ACTION ITEM: Every line from the one containing "https://python.langchain.com/docs/tutorials/chatbot/" to the one containing "HTML form elements are very stateful!" in the records below, both included, must be set down exactly, and no other line.

Records drawn from a dataset:
****

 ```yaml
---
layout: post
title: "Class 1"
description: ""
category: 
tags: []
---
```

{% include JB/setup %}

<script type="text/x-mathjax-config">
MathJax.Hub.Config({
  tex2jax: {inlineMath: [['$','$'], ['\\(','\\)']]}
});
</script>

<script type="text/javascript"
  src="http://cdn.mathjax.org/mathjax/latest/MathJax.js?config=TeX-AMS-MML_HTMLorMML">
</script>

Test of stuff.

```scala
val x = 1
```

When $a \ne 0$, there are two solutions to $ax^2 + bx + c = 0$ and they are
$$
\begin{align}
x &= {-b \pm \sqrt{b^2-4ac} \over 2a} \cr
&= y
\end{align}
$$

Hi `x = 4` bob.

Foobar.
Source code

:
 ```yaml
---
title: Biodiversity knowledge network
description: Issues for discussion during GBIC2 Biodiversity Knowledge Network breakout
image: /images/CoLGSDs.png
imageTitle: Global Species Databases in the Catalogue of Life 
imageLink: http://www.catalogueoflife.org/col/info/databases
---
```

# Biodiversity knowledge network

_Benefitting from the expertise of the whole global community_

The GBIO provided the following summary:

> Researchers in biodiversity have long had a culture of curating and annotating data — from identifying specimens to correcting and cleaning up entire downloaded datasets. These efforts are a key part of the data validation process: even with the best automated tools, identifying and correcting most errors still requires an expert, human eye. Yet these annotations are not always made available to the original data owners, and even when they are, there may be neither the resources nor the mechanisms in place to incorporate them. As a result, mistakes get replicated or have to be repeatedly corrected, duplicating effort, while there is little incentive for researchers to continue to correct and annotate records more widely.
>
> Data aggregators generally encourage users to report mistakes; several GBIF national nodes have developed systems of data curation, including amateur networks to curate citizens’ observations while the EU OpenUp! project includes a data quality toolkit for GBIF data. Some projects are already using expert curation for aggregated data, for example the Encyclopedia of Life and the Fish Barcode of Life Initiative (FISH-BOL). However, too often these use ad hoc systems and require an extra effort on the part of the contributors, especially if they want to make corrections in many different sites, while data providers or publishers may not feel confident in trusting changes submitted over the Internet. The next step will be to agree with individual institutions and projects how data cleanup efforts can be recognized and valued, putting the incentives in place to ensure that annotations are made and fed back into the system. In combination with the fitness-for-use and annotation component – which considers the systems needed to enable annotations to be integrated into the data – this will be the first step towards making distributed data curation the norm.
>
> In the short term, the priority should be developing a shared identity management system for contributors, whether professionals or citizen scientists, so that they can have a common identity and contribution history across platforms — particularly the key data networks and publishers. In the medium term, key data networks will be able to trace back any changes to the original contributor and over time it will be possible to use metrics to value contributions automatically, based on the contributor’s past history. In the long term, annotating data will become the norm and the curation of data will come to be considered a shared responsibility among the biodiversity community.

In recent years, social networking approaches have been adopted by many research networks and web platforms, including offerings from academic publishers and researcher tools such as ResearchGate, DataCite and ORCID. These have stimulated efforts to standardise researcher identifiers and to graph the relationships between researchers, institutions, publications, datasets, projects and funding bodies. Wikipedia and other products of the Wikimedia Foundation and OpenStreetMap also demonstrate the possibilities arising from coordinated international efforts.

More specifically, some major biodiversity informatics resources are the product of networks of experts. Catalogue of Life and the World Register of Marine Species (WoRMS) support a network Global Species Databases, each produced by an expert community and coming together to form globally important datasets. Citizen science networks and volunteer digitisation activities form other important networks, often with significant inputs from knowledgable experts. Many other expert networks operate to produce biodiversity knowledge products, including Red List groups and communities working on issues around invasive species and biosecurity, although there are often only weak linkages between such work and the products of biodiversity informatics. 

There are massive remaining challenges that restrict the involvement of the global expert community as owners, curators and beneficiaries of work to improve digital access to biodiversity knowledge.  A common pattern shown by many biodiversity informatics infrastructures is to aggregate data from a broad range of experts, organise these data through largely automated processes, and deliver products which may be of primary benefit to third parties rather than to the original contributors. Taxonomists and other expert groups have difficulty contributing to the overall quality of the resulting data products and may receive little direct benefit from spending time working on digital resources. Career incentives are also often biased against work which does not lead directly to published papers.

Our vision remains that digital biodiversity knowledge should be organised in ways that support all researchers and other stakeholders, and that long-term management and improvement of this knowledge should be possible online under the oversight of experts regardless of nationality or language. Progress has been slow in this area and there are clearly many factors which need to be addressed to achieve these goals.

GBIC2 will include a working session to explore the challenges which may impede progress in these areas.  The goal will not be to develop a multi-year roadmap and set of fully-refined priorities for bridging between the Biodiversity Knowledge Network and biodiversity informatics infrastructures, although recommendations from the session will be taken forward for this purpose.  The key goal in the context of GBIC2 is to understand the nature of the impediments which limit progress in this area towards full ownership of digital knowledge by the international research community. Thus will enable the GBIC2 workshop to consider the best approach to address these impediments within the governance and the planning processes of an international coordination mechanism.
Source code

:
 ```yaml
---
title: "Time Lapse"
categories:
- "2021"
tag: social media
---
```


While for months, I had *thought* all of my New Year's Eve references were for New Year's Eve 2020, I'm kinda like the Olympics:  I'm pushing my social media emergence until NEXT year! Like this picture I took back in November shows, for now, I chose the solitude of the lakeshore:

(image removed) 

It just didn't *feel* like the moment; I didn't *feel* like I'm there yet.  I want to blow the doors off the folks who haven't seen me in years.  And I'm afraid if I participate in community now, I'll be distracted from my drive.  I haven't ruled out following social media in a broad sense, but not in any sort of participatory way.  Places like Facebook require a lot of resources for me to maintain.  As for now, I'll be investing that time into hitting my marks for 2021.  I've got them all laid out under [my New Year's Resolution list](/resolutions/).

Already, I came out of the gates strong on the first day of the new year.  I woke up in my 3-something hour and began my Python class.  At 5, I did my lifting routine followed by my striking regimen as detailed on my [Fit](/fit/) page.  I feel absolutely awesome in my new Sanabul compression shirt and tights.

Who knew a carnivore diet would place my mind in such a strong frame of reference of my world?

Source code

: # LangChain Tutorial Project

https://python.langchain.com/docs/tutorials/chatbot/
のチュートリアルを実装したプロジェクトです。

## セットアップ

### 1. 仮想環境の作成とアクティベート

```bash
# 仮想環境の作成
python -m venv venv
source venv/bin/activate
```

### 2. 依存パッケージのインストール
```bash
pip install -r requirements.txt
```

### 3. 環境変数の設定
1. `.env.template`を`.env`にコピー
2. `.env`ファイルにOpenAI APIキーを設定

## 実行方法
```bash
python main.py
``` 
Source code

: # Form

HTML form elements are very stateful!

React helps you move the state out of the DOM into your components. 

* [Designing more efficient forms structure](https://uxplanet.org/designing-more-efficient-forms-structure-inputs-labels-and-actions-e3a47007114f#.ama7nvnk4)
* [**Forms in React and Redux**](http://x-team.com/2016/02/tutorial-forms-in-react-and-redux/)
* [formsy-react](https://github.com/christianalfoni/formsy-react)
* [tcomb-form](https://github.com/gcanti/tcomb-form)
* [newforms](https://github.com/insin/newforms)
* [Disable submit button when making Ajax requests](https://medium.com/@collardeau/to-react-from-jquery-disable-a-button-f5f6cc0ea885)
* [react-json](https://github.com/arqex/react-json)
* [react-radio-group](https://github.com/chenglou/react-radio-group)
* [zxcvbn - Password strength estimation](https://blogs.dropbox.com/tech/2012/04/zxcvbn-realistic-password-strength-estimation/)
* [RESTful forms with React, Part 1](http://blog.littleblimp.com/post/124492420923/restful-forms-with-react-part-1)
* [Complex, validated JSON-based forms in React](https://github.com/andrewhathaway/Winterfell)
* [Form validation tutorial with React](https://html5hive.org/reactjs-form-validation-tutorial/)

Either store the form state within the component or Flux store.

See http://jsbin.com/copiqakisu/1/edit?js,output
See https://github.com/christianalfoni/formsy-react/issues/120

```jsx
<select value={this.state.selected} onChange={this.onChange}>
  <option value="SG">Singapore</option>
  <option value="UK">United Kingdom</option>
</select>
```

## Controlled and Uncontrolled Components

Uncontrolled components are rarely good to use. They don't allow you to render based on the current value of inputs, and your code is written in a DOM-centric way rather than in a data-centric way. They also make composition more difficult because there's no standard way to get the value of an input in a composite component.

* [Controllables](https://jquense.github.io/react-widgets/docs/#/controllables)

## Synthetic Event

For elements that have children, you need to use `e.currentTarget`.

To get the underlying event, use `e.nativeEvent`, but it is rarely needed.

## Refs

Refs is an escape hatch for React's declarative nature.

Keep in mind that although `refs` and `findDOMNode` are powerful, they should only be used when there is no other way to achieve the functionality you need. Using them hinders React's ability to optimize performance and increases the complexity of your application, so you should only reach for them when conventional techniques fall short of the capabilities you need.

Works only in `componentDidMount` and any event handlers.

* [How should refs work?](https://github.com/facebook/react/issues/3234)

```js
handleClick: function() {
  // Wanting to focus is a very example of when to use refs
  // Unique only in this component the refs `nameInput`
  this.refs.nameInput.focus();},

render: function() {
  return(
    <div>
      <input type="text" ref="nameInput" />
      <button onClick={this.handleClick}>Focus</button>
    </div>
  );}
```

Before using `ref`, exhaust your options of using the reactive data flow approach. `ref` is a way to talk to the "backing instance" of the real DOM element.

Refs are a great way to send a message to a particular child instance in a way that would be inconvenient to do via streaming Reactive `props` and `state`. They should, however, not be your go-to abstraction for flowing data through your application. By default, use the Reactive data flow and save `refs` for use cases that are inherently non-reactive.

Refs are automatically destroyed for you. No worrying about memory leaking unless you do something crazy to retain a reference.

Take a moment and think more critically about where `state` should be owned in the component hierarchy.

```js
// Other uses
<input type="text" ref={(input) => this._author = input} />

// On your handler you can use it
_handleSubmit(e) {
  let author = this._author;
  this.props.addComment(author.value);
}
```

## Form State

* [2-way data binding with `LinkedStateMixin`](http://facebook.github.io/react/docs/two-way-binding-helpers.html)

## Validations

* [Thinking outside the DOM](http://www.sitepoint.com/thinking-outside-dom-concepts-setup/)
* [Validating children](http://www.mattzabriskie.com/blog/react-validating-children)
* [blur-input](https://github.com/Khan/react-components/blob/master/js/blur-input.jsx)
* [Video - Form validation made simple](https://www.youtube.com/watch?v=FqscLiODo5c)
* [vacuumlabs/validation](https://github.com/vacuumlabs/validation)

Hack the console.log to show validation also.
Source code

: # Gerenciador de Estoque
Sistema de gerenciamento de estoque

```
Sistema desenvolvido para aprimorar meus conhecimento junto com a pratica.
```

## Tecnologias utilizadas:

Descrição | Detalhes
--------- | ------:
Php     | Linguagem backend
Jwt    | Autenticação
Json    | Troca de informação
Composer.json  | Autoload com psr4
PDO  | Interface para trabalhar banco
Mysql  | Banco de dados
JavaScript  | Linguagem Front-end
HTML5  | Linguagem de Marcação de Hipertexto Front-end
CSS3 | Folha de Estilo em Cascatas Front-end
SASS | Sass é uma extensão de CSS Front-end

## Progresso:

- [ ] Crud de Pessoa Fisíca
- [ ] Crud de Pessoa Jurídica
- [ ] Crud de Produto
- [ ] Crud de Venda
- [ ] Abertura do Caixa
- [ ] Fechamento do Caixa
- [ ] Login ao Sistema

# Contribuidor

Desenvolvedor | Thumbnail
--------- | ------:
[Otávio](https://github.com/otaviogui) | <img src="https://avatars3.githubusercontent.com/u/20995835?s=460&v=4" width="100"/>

****

EXERCISE RESPONSE:
https://python.langchain.com/docs/tutorials/chatbot/
のチュートリアルを実装したプロジェクトです。

## セットアップ

### 1. 仮想環境の作成とアクティベート

```bash
# 仮想環境の作成
python -m venv venv
source venv/bin/activate
```

### 2. 依存パッケージのインストール
```bash
pip install -r requirements.txt
```

### 3. 環境変数の設定
1. `.env.template`を`.env`にコピー
2. `.env`ファイルにOpenAI APIキーを設定

## 実行方法
```bash
python main.py
``` 
Source code

: # Form

HTML form elements are very stateful!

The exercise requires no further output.